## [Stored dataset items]

• • • •

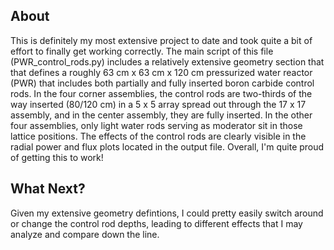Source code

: ## About

This is definitely my most extensive project to date and took quite a bit of effort to finally get working correctly. The main script of this file (PWR_control_rods.py) includes a relatively extensive
geometry section that that defines a roughly 63 cm x 63 cm x 120 cm pressurized water reactor (PWR) that includes both partially and fully inserted boron carbide control rods. In the four corner assemblies,
the control rods are two-thirds of the way inserted (80/120 cm) in a 5 x 5 array spread out through the 17 x 17 assembly, and in the center assembly, they are fully inserted. In the other four assemblies,
only light water rods serving as moderator sit in those lattice positions. The effects of the control rods are clearly visible in the radial power and flux plots located in the output file.
Overall, I'm quite proud of getting this to work!

## What Next?

Given my extensive geometry defintions, I could pretty easily switch around or change the control rod depths, leading to different effects that I may analyze and compare down the line.
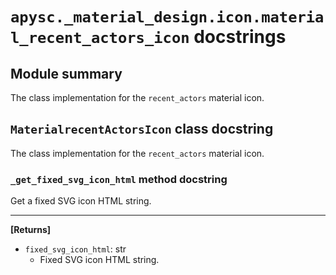 # `apysc._material_design.icon.material_recent_actors_icon` docstrings

## Module summary

The class implementation for the `recent_actors` material icon.

## `MaterialrecentActorsIcon` class docstring

The class implementation for the `recent_actors` material icon.

### `_get_fixed_svg_icon_html` method docstring

Get a fixed SVG icon HTML string.<hr>

**[Returns]**

- `fixed_svg_icon_html`: str
  - Fixed SVG icon HTML string.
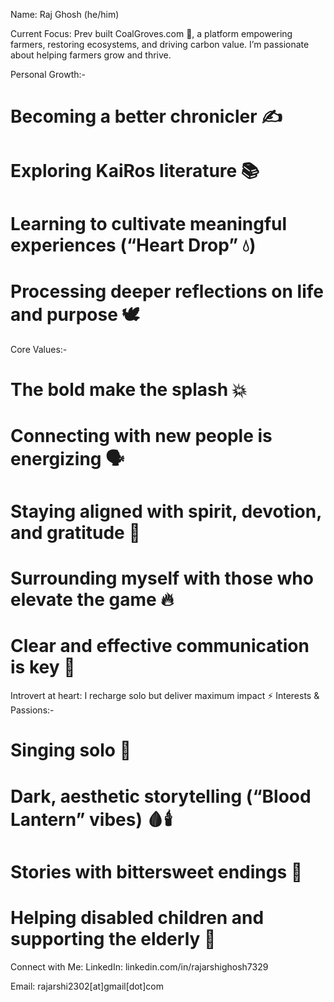 Name: Raj Ghosh (he/him)

Current Focus:
Prev built CoalGroves.com 🌱, a platform empowering farmers, restoring ecosystems, and driving carbon value. I’m passionate about helping farmers grow and thrive.

Personal Growth:-
# Becoming a better chronicler ✍️
# Exploring KaiRos literature 📚
# Learning to cultivate meaningful experiences (“Heart Drop” 💧)
# Processing deeper reflections on life and purpose 🕊️

Core Values:-
# The bold make the splash 💥
# Connecting with new people is energizing 🗣️
# Staying aligned with spirit, devotion, and gratitude 🙏
# Surrounding myself with those who elevate the game 🔥
# Clear and effective communication is key 🔑

Introvert at heart: I recharge solo but deliver maximum impact ⚡
Interests & Passions:-
# Singing solo 🎤
# Dark, aesthetic storytelling (“Blood Lantern” vibes) 🩸🕯️
# Stories with bittersweet endings 📖
# Helping disabled children and supporting the elderly 🤝

Connect with Me:
LinkedIn: linkedin.com/in/rajarshighosh7329

Email: rajarshi2302[at]gmail[dot]com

• • • •

## [Action item]
Please set down, exactly and with no pictures, the lines in the entries above starting at the one holding "Given my extensive" and ending at the one holding "## Module summary", ends included.

## [Output for this exercise]
Given my extensive geometry defintions, I could pretty easily switch around or change the control rod depths, leading to different effects that I may analyze and compare down the line.
 # `apysc._material_design.icon.material_recent_actors_icon` docstrings

## Module summary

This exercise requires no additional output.